It’s an unpleasant topic. But California needs to have a debate about the best way to cut school budgets.
Yes, we shouldn’t be cutting schools. But such cuts are inevitable, with projections showing $20 billion annual deficits at the state level for at least the next four years. More bad news: It’s inescapable that teacher salaries and benefits will be the target of cuts. Salaries and benefits are by far the biggest expense in education. And virtually the entire increase in California spending on education over the past decade has gone to teacher’s salaries, which are among the highest in the nation.
So how best to cut? The goal should be to reduce the impact on students. Instead, cuts have been targeted to reduce the impact on teachers.
Exhibit A is the Los Angeles Unified School District, where administrators and the teachers’ union agreed early this month on a plan to save money by shortening the length of the school year. This agreement has been celebrated for preventing thousands of teacher layoffs. But to save teachers’ jobs, students will be hurt. The agreement means five fewer instruction days during the current school year (the Friday before Memorial Day will be an off day, and school will close four days earlier for summer vacation) and seven fewer days next year.

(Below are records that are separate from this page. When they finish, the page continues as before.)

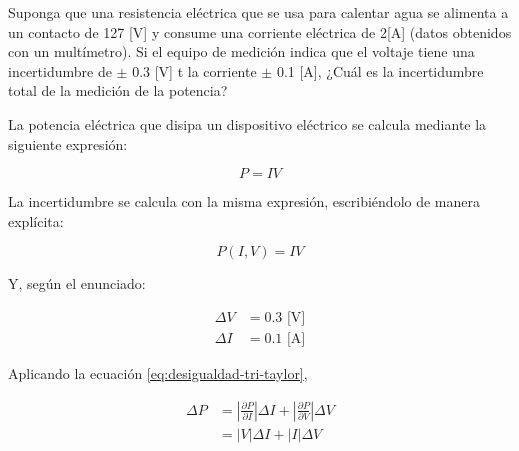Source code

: \begin{ex}

	Suponga que una resistencia eléctrica que se usa para calentar agua se
	alimenta a un contacto de 127 [V] y consume una corriente eléctrica de
	2[A] (datos obtenidos con un multímetro). Si el equipo de medición
	indica que el voltaje tiene una incertidumbre de $\pm$ 0.3 [V] t la
	corriente $\pm$ 0.1 [A], ¿Cuál es la incertidumbre total de la medición de
	la potencia?

	\begin{solution}
		La potencia eléctrica que disipa un dispositivo eléctrico se
		calcula mediante la siguiente expresión:

		\begin{equation*}
			P = IV
		\end{equation*}

		La incertidumbre se calcula con la misma expresión,
		escribiéndolo de manera explícita:

		\begin{equation*}
			P(I, V) = IV
		\end{equation*}

		Y, según el enunciado:

		\begin{align*}
			\Delta V &= 0.3 \text{ [V]} \\
			\Delta I &= 0.1 \text{ [A]}
		\end{align*}


		Aplicando la ecuación \ref{eq:desigualdad-tri-taylor},

		\begin{align*}
			\Delta P &=
			\left| \frac{\partial P}{\partial I} \right| \Delta I +
			\left| \frac{\partial P}{\partial V} \right| \Delta V \\
				 &= \left| V \right| \Delta I + \left| I\right|
				 \Delta V
		\end{align*}



	\end{solution}
\end{ex}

Perhaps that doesn’t seem like much, but educational studies find that giving students more time – and more useful time – in the classroom is crucial to improving education. The secret of most great educational success stories – from the late East LA teacher Jaime Escalante to charter schools in inner cities – is not teaching magic but the fact that these teachers and schools almost always provide their students with extra time in the classrooms, often on weekends. In response to research and experience, states from New Mexico to Massachusetts are trying to lengthen school days and school years. LA is going the other way.
What’s the alternative to cutting time? Layoffs have been used in dozens of California districts. They are penny-wise and pound-foolish, since the government has spent hundreds of thousands of dollars on the education, training and development of laid-off teachers. Since union seniority rules protect older teachers, younger teachers – who will be needed to replace those older teachers before too long – are the ones being laid off. In these ways, layoffs merely postpone costs. School districts that use them are eating their seed corn.
No, the best solution is the most difficult to achieve: demanding that teachers work the same hours for less money. This is what many of us in the private sector, including the media, are accepting. It’s what these times require of our teachers, if students are their top priority.